1 Leggi attentamente il testo.

Verso sera il Conte mi ha detto: «Domani, amico mio, potrete ritornare a casa!»

Allora io gli ho chiesto: «Perché non stanotte?»

Il Conte ha sorriso, con uno sguardo diabolico e un ghigno tanto infido e malvagio che ho intuito la presenza di qualche inghippo.

Poi ha risposto: «Va bene, giovane amico!»

Con grande solennità, mi ha preceduto con la lampada lungo le scale, poi di colpo si è fermato.

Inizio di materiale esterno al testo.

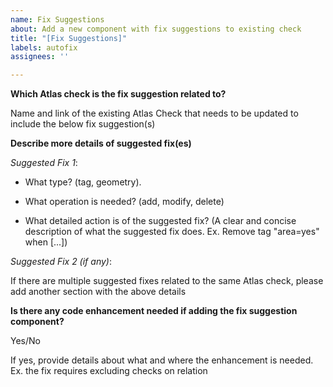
```yaml
---
name: Fix Suggestions
about: Add a new component with fix suggestions to existing check
title: "[Fix Suggestions]"
labels: autofix
assignees: ''

---
```


**Which Atlas check is the fix suggestion related to?** 

Name and link of the existing Atlas Check that needs to be updated to include the below fix suggestion(s)


**Describe more details of suggested fix(es)**

*Suggested Fix 1*: 

- What type? (tag, geometry). 

- What operation is needed? (add, modify, delete)

- What detailed action is of the suggested fix? (A clear and concise description of what the suggested fix does. Ex. Remove tag "area=yes" when [...])

*Suggested Fix 2 (if any)*:

If there are multiple suggested fixes related to the same Atlas check, please add another section with the above details


**Is there any code enhancement needed if adding the fix suggestion component?**

Yes/No

If yes, provide details about what and where the enhancement is needed.  Ex. the fix requires excluding checks on relation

«Ascoltate!» mi ha sussurrato.

Da molto vicino giungeva l’ululato di parecchi lupi. Dopo un momento di pausa il conte è avanzato verso la porta, ha tirato i massicci chiavistelli, ha sciolto le pesanti catene e ha iniziato ad aprirla. L’ululato dei lupi si è fatto più forte e rabbioso. Le loro fauci rosse e le loro zampe si sono infilate nella porta ancora socchiusa. Allora ho capito che lottare contro la volontà del Conte era inutile.

Con alleati come quelli ai suoi ordini, non potevo far nulla.

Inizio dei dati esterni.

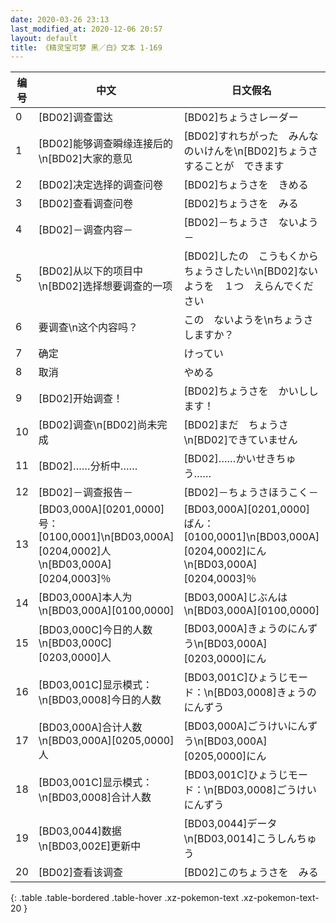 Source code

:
 ```yaml
---
date: 2020-03-26 23:13
last_modified_at: 2020-12-06 20:57
layout: default
title: 《精灵宝可梦 黑／白》文本 1-169
---
```

| 编号 | 中文 | 日文假名 | 日文汉字 |
| ---- | ---- | ---- | --- |
| 0 | [BD02]调查雷达 | [BD02]ちょうさレーダー | [BD02]調査レーダー |
| 1 | [BD02]能够调查瞬缘连接后的\n[BD02]大家的意见 | [BD02]すれちがった　みんなのいけんを\n[BD02]ちょうさすることが　できます | [BD02]すれ違った　みんなの意見を\n[BD02]調査することが　できます |
| 2 | [BD02]决定选择的调查问卷 | [BD02]ちょうさを　きめる | [BD02]調査を決める |
| 3 | [BD02]查看调查问卷 | [BD02]ちょうさを　みる | [BD02]調査を見る |
| 4 | [BD02]－调查内容－ | [BD02]－ちょうさ　ないよう－ | [BD02]－調査内容－ |
| 5 | [BD02]从以下的项目中\n[BD02]选择想要调查的一项 | [BD02]したの　こうもくから　ちょうさしたい\n[BD02]ないようを　１つ　えらんでください | [BD02]下の項目から　調査したい\n[BD02]内容を　１つ　選んでください |
| 6 | 要调查\n这个内容吗？ | この　ないようを\nちょうさ　しますか？ | この内容を\n調査しますか？ |
| 7 | 确定 | けってい | 決定 |
| 8 | 取消 | やめる | やめる |
| 9 | [BD02]开始调查！ | [BD02]ちょうさを　かいしします！ | [BD02]調査を開始します！ |
| 10 | [BD02]调查\n[BD02]尚未完成 | [BD02]まだ　ちょうさ\n[BD02]できていません | [BD02]まだ　調査\n[BD02]できていません |
| 11 | [BD02]……分析中…… | [BD02]……かいせきちゅう…… | [BD02]……解析中…… |
| 12 | [BD02]－调查报告－ | [BD02]－ちょうさほうこく－ | [BD02]－調査報告－ |
| 13 | [BD03,000A][0201,0000]号：[0100,0001]\n[BD03,000A][0204,0002]人\n[BD03,000A][0204,0003]％ | [BD03,000A][0201,0000]ばん：[0100,0001]\n[BD03,000A][0204,0002]にん\n[BD03,000A][0204,0003]％ | [BD03,000A][0201,0000]番：[0100,0001]\n[BD03,000A][0204,0002]人\n[BD03,000A][0204,0003]％ |
| 14 | [BD03,000A]本人为\n[BD03,000A][0100,0000] | [BD03,000A]じぶんは\n[BD03,000A][0100,0000] | [BD03,000A]自分は\n[BD03,000A][0100,0000] |
| 15 | [BD03,000C]今日的人数\n[BD03,000C][0203,0000]人 | [BD03,000A]きょうのにんずう\n[BD03,000A][0203,0000]にん | [BD03,000C]今日の人数\n[BD03,000C][0203,0000]人 |
| 16 | [BD03,001C]显示模式：\n[BD03,0008]今日的人数 | [BD03,001C]ひょうじモード：\n[BD03,0008]きょうのにんずう | [BD03,001C]表示モード：\n[BD03,0008]今日の人数 |
| 17 | [BD03,000A]合计人数\n[BD03,000A][0205,0000]人 | [BD03,000A]ごうけいにんずう\n[BD03,000A][0205,0000]にん | [BD03,000A]合計人数\n[BD03,000A][0205,0000]人 |
| 18 | [BD03,001C]显示模式：\n[BD03,0008]合计人数 | [BD03,001C]ひょうじモード：\n[BD03,0008]ごうけいにんずう | [BD03,001C]表示モード：\n[BD03,0008]合計人数 |
| 19 | [BD03,0044]数据\n[BD03,002E]更新中 | [BD03,0044]データ\n[BD03,0014]こうしんちゅう | [BD03,0044]データ\n[BD03,002E]更新中 |
| 20 | [BD02]查看该调查 | [BD02]このちょうさを　みる | [BD02]この調査を見る |
{: .table .table-bordered .table-hover .xz-pokemon-text .xz-pokemon-text-20 }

Improvvisamente ho urlato: «Chiudete quella porta! Aspetterò il mattino!»

Con un solo gesto il Conte ha richiuso il portone. In silenzio, e con disappunto, mi sono ritirato nella mia stanza.

Ho dormito poco e solo all’alba, al canto del gallo, ho compreso di essere al sicuro. Ho aperto la porta della camera e sono corso all’ingresso. L’uscio e la fuga erano innanzi a me. Con le mani tremanti di impazienza, ho sciolto le catene e ho tirato i massicci chiavistelli. Ma la porta non si muoveva! Ho tirato e tirato, poi ho guardato la serratura: era chiusa!

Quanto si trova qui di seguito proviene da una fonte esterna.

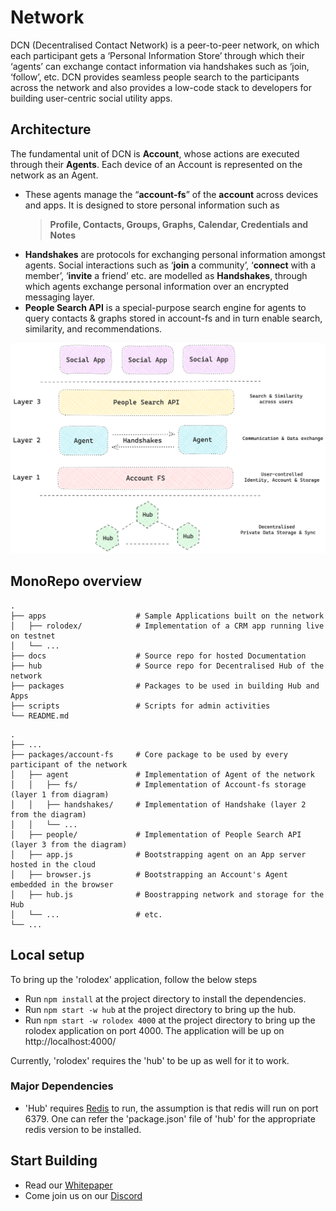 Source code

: # Network

DCN (Decentralised Contact Network) is a peer-to-peer network, on which each participant gets a ‘Personal Information Store’ through which their ‘agents’ can exchange contact information via handshakes such as ‘join, ‘follow’, etc. DCN provides seamless people search to the participants across the network and also provides a low-code stack to developers for building user-centric social utility apps. 

## Architecture

The fundamental unit of DCN is **Account**, whose actions are executed through their **Agents**. Each device of an Account is represented on the network as an Agent.
- These agents manage the “**account-fs**” of the **account** across devices and apps. It is designed to store personal information such as 
    > **Profile, Contacts, Groups, Graphs, Calendar, Credentials and Notes**
- **Handshakes** are protocols for exchanging personal information amongst agents. Social interactions such as ‘**join** a community’, ‘**connect** with a member’, ‘**invite** a friend’ etc. are modelled as **Handshakes**, through which agents exchange personal information over an encrypted messaging layer.
- **People Search API** is a special-purpose search engine for agents to query contacts & graphs stored in account-fs and in turn enable search, similarity, and recommendations.

![Layers](./docs/public/layers.png)

## MonoRepo overview

```
.
├── apps                    # Sample Applications built on the network
│   ├── rolodex/            # Implementation of a CRM app running live on testnet
│   └── ...
├── docs                    # Source repo for hosted Documentation
├── hub                     # Source repo for Decentralised Hub of the network
├── packages                # Packages to be used in building Hub and Apps
├── scripts                 # Scripts for admin activities
└── README.md
```
```
.
├── ...
├── packages/account-fs     # Core package to be used by every participant of the network
│   ├── agent               # Implementation of Agent of the network
│   │   ├── fs/             # Implementation of Account-fs storage (layer 1 from diagram)
│   │   ├── handshakes/     # Implementation of Handshake (layer 2 from the diagram)
│   │   └── ...
│   ├── people/             # Implementation of People Search API (layer 3 from the diagram)
│   ├── app.js              # Bootstrapping agent on an App server hosted in the cloud
│   ├── browser.js          # Bootstrapping an Account's Agent embedded in the browser
│   ├── hub.js              # Boostrapping network and storage for the Hub
│   └── ...                 # etc.
└── ...
```

## Local setup 

To bring up the 'rolodex' application, follow the below steps 
-  Run ```npm install``` at the project directory to install the dependencies.
-  Run ```npm start -w hub``` at the project directory to bring up the hub.
-  Run ```npm start -w rolodex 4000``` at the project directory to bring up the rolodex application on port 4000. The application will be up on http://localhost:4000/

Currently, 'rolodex' requires the 'hub' to be up as well for it to work. 

### Major Dependencies
- 'Hub' requires [Redis](https://redis.io/docs/install/install-redis/) to run, the assumption is that redis will run on port 6379. One can refer the 'package.json' file of 'hub' for the appropriate redis version to be installed.


## Start Building

* Read our [Whitepaper](https://shovelco.notion.site/Decentralised-Contact-Network-Summary-v0-4-6d8885c11cc9415d90f21a16fd007b93?pvs=4)
* Come join us on our [Discord](https://discord.gg/PmzsJeembE)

Allora mi ha preso l’insano desiderio di procurarmi la chiave a ogni costo, e ho deciso lì per lì di entrare nella stanza del Conte.

Era vuota, e non vedevo chiavi da nessuna parte. Allora sono sceso per la scala a chiocciola fino al lungo corridoio buio che portava alla vecchia cappella. Una grande cassa era accostata al muro, chiusa da un coperchio.

Ho alzato il coperchio e l’ho appoggiato alla parete. A quel punto ho visto qualcosa che mi ha riempito l’animo di orrore. Il Conte era lì disteso. La pelle del volto era bianca, ma la bocca era più rossa che mai perché sulle labbra c’erano gocce di sangue fresco.

Quella creatura orripilante giaceva come un’immonda sanguisuga, ma io dovevo frugarlo per trovare la chiave e fuggire per sempre da quel posto orribile.